# Activity
Copy all the lines of the data that include the word "cotas".

# Material shown

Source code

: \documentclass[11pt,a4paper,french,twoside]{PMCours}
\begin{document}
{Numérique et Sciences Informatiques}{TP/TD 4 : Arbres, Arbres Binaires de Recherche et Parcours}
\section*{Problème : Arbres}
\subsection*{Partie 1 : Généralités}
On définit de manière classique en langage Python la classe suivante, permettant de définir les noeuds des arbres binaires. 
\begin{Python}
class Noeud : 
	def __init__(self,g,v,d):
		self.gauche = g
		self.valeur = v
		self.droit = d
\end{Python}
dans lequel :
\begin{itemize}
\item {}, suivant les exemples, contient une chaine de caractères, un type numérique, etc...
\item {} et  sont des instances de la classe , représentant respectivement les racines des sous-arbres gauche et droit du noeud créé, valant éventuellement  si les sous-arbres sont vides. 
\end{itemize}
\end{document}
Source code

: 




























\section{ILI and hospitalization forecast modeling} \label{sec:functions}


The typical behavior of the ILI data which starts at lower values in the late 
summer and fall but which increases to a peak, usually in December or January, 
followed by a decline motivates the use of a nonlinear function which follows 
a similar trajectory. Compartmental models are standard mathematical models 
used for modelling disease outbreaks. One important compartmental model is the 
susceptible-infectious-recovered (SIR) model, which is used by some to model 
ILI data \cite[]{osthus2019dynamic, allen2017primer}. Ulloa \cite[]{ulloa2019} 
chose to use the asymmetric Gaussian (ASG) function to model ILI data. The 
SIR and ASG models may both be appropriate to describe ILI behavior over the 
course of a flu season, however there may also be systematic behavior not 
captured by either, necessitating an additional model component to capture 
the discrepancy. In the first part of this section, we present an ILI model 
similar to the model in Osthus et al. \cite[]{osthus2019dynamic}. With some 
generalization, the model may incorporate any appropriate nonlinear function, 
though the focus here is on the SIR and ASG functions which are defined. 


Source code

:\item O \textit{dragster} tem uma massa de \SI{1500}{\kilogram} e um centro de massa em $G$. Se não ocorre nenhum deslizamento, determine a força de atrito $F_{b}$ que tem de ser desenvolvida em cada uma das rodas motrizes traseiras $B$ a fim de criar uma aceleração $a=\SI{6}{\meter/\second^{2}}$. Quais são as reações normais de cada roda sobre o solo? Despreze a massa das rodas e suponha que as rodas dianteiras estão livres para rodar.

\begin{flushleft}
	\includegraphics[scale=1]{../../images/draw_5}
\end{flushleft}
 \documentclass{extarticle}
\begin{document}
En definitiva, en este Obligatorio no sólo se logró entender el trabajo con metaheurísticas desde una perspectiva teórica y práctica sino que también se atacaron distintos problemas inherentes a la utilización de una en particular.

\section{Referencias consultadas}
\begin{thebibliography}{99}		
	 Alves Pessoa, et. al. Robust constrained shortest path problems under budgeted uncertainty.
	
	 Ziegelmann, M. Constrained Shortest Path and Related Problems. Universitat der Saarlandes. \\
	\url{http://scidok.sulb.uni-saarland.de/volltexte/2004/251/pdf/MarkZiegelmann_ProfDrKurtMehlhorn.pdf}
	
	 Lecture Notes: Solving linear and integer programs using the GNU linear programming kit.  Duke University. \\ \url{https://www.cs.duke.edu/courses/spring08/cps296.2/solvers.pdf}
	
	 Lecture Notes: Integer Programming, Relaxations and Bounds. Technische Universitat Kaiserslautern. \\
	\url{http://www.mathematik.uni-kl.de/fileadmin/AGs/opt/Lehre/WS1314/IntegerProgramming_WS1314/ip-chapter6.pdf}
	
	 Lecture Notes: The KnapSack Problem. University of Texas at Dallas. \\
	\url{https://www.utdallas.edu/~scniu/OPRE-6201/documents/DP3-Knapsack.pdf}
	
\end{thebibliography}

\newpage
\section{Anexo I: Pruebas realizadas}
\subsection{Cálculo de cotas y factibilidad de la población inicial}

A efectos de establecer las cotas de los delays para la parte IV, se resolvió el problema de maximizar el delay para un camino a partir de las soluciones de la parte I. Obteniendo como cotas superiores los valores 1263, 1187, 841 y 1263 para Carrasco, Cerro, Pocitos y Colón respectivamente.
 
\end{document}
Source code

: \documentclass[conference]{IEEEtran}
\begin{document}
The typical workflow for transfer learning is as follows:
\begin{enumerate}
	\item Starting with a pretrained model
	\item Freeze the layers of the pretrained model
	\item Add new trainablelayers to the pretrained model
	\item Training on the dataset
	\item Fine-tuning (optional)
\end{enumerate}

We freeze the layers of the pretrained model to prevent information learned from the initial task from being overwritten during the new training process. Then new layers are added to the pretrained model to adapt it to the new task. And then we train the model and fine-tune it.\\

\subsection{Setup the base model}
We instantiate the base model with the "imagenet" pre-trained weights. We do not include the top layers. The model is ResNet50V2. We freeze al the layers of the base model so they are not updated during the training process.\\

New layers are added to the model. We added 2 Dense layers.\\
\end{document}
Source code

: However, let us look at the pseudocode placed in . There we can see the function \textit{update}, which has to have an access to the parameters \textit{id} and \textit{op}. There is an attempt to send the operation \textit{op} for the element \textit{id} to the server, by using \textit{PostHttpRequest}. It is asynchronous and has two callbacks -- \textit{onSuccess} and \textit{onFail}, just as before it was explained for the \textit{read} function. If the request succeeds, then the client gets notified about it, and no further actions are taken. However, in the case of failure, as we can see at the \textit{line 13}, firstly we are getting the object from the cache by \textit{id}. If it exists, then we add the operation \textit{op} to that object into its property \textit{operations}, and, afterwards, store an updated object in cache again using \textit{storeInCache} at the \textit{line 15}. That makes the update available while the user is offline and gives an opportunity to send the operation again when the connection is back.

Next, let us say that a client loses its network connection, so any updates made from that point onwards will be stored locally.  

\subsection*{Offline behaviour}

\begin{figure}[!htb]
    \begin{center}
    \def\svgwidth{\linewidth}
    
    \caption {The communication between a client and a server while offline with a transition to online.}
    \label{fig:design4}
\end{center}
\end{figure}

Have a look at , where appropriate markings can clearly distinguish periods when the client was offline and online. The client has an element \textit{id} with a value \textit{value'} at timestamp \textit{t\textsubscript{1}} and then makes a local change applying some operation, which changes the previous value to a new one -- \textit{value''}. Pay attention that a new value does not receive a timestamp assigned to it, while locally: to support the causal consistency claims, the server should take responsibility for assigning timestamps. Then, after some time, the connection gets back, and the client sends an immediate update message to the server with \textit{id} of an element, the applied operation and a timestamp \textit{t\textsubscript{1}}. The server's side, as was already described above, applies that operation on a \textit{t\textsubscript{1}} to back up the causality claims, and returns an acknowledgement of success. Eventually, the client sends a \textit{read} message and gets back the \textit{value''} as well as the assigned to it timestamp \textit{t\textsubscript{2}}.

# Reply
\subsection{Cálculo de cotas y factibilidad de la población inicial}
A efectos de establecer las cotas de los delays para la parte IV, se resolvió el problema de maximizar el delay para un camino a partir de las soluciones de la parte I. Obteniendo como cotas superiores los valores 1263, 1187, 841 y 1263 para Carrasco, Cerro, Pocitos y Colón respectivamente.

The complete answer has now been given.